→ WHAT YOU WILL DO
Every line of the records below that holds the word "thoughtworks" belongs in the answer.

Pictures paired with source code
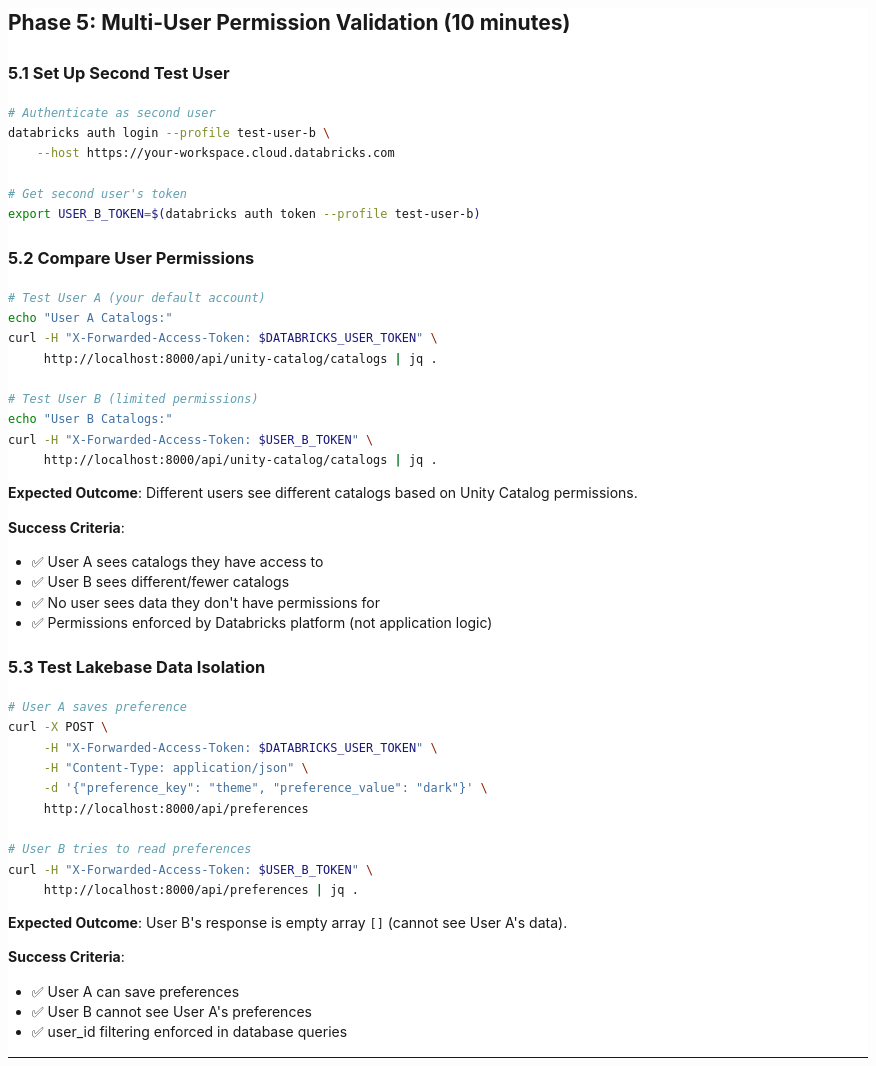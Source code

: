 
## Phase 5: Multi-User Permission Validation (10 minutes)

### 5.1 Set Up Second Test User

```bash
# Authenticate as second user
databricks auth login --profile test-user-b \
    --host https://your-workspace.cloud.databricks.com

# Get second user's token
export USER_B_TOKEN=$(databricks auth token --profile test-user-b)
```

### 5.2 Compare User Permissions

```bash
# Test User A (your default account)
echo "User A Catalogs:"
curl -H "X-Forwarded-Access-Token: $DATABRICKS_USER_TOKEN" \
     http://localhost:8000/api/unity-catalog/catalogs | jq .

# Test User B (limited permissions)
echo "User B Catalogs:"
curl -H "X-Forwarded-Access-Token: $USER_B_TOKEN" \
     http://localhost:8000/api/unity-catalog/catalogs | jq .
```

**Expected Outcome**: Different users see different catalogs based on Unity Catalog permissions.

**Success Criteria**:
- ✅ User A sees catalogs they have access to
- ✅ User B sees different/fewer catalogs
- ✅ No user sees data they don't have permissions for
- ✅ Permissions enforced by Databricks platform (not application logic)

### 5.3 Test Lakebase Data Isolation

```bash
# User A saves preference
curl -X POST \
     -H "X-Forwarded-Access-Token: $DATABRICKS_USER_TOKEN" \
     -H "Content-Type: application/json" \
     -d '{"preference_key": "theme", "preference_value": "dark"}' \
     http://localhost:8000/api/preferences

# User B tries to read preferences
curl -H "X-Forwarded-Access-Token: $USER_B_TOKEN" \
     http://localhost:8000/api/preferences | jq .
```

**Expected Outcome**: User B's response is empty array `[]` (cannot see User A's data).

**Success Criteria**:
- ✅ User A can save preferences
- ✅ User B cannot see User A's preferences
- ✅ user_id filtering enforced in database queries

---
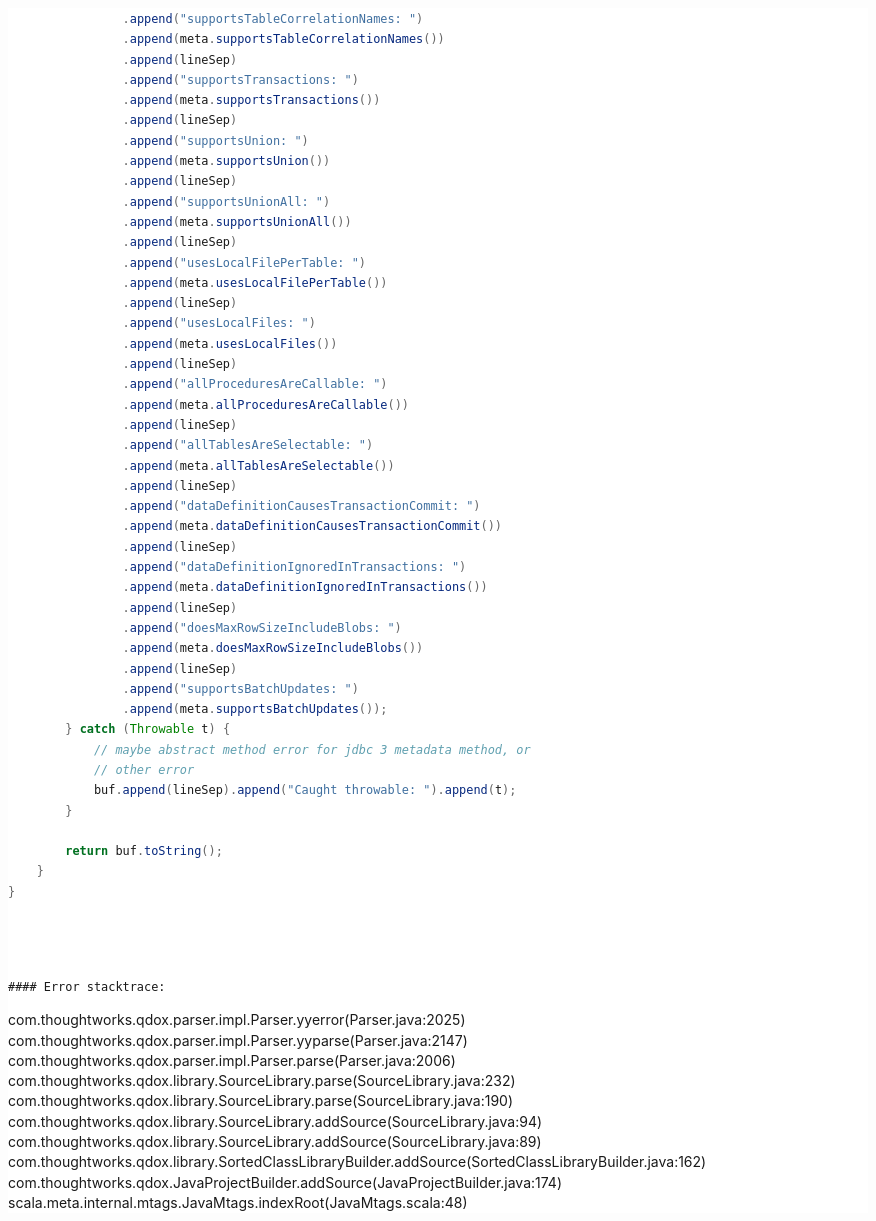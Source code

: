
 ```java
                .append("supportsTableCorrelationNames: ")
                .append(meta.supportsTableCorrelationNames())
                .append(lineSep)
                .append("supportsTransactions: ")
                .append(meta.supportsTransactions())
                .append(lineSep)
                .append("supportsUnion: ")
                .append(meta.supportsUnion())
                .append(lineSep)
                .append("supportsUnionAll: ")
                .append(meta.supportsUnionAll())
                .append(lineSep)
                .append("usesLocalFilePerTable: ")
                .append(meta.usesLocalFilePerTable())
                .append(lineSep)
                .append("usesLocalFiles: ")
                .append(meta.usesLocalFiles())
                .append(lineSep)
                .append("allProceduresAreCallable: ")
                .append(meta.allProceduresAreCallable())
                .append(lineSep)
                .append("allTablesAreSelectable: ")
                .append(meta.allTablesAreSelectable())
                .append(lineSep)
                .append("dataDefinitionCausesTransactionCommit: ")
                .append(meta.dataDefinitionCausesTransactionCommit())
                .append(lineSep)
                .append("dataDefinitionIgnoredInTransactions: ")
                .append(meta.dataDefinitionIgnoredInTransactions())
                .append(lineSep)
                .append("doesMaxRowSizeIncludeBlobs: ")
                .append(meta.doesMaxRowSizeIncludeBlobs())
                .append(lineSep)
                .append("supportsBatchUpdates: ")
                .append(meta.supportsBatchUpdates());
        } catch (Throwable t) {
            // maybe abstract method error for jdbc 3 metadata method, or
            // other error
            buf.append(lineSep).append("Caught throwable: ").append(t);
        }

        return buf.toString();
    }
}
```

```



#### Error stacktrace:

```
com.thoughtworks.qdox.parser.impl.Parser.yyerror(Parser.java:2025)
	com.thoughtworks.qdox.parser.impl.Parser.yyparse(Parser.java:2147)
	com.thoughtworks.qdox.parser.impl.Parser.parse(Parser.java:2006)
	com.thoughtworks.qdox.library.SourceLibrary.parse(SourceLibrary.java:232)
	com.thoughtworks.qdox.library.SourceLibrary.parse(SourceLibrary.java:190)
	com.thoughtworks.qdox.library.SourceLibrary.addSource(SourceLibrary.java:94)
	com.thoughtworks.qdox.library.SourceLibrary.addSource(SourceLibrary.java:89)
	com.thoughtworks.qdox.library.SortedClassLibraryBuilder.addSource(SortedClassLibraryBuilder.java:162)
	com.thoughtworks.qdox.JavaProjectBuilder.addSource(JavaProjectBuilder.java:174)
	scala.meta.internal.mtags.JavaMtags.indexRoot(JavaMtags.scala:48)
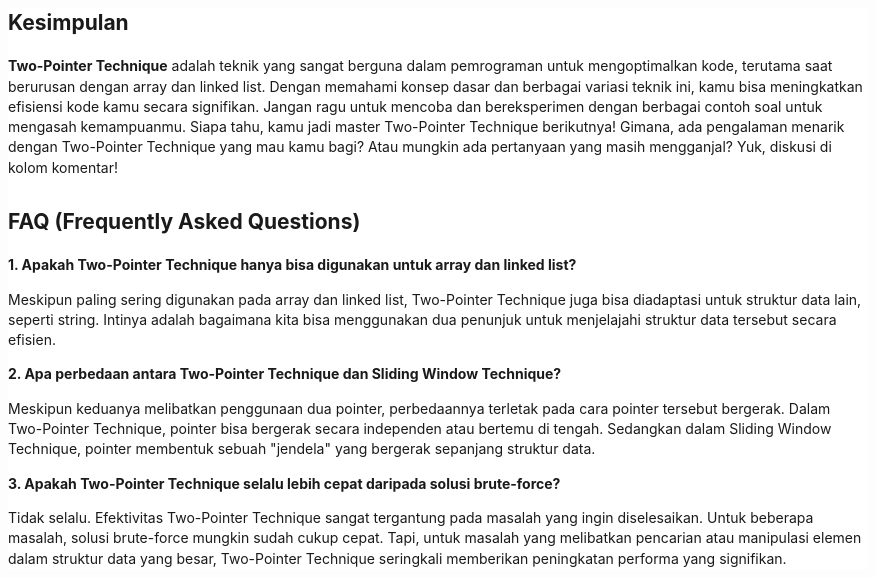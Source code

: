 ## Kesimpulan

**Two-Pointer Technique** adalah teknik yang sangat berguna dalam pemrograman untuk mengoptimalkan kode, terutama saat berurusan dengan array dan linked list. Dengan memahami konsep dasar dan berbagai variasi teknik ini, kamu bisa meningkatkan efisiensi kode kamu secara signifikan. Jangan ragu untuk mencoba dan bereksperimen dengan berbagai contoh soal untuk mengasah kemampuanmu. Siapa tahu, kamu jadi master Two-Pointer Technique berikutnya! Gimana, ada pengalaman menarik dengan Two-Pointer Technique yang mau kamu bagi? Atau mungkin ada pertanyaan yang masih mengganjal? Yuk, diskusi di kolom komentar!

## FAQ (Frequently Asked Questions)

**1\. Apakah Two-Pointer Technique hanya bisa digunakan untuk array dan linked list?**

Meskipun paling sering digunakan pada array dan linked list, Two-Pointer Technique juga bisa diadaptasi untuk struktur data lain, seperti string. Intinya adalah bagaimana kita bisa menggunakan dua penunjuk untuk menjelajahi struktur data tersebut secara efisien.

**2\. Apa perbedaan antara Two-Pointer Technique dan Sliding Window Technique?**

Meskipun keduanya melibatkan penggunaan dua pointer, perbedaannya terletak pada cara pointer tersebut bergerak. Dalam Two-Pointer Technique, pointer bisa bergerak secara independen atau bertemu di tengah. Sedangkan dalam Sliding Window Technique, pointer membentuk sebuah "jendela" yang bergerak sepanjang struktur data.

**3\. Apakah Two-Pointer Technique selalu lebih cepat daripada solusi brute-force?**

Tidak selalu. Efektivitas Two-Pointer Technique sangat tergantung pada masalah yang ingin diselesaikan. Untuk beberapa masalah, solusi brute-force mungkin sudah cukup cepat. Tapi, untuk masalah yang melibatkan pencarian atau manipulasi elemen dalam struktur data yang besar, Two-Pointer Technique seringkali memberikan peningkatan performa yang signifikan.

→ EXPECTED OUTPUT
com.thoughtworks.qdox.parser.impl.Parser.yyerror(Parser.java:2025)
	com.thoughtworks.qdox.parser.impl.Parser.yyparse(Parser.java:2147)
	com.thoughtworks.qdox.parser.impl.Parser.parse(Parser.java:2006)
	com.thoughtworks.qdox.library.SourceLibrary.parse(SourceLibrary.java:232)
	com.thoughtworks.qdox.library.SourceLibrary.parse(SourceLibrary.java:190)
	com.thoughtworks.qdox.library.SourceLibrary.addSource(SourceLibrary.java:94)
	com.thoughtworks.qdox.library.SourceLibrary.addSource(SourceLibrary.java:89)
	com.thoughtworks.qdox.library.SortedClassLibraryBuilder.addSource(SortedClassLibraryBuilder.java:162)
	com.thoughtworks.qdox.JavaProjectBuilder.addSource(JavaProjectBuilder.java:174)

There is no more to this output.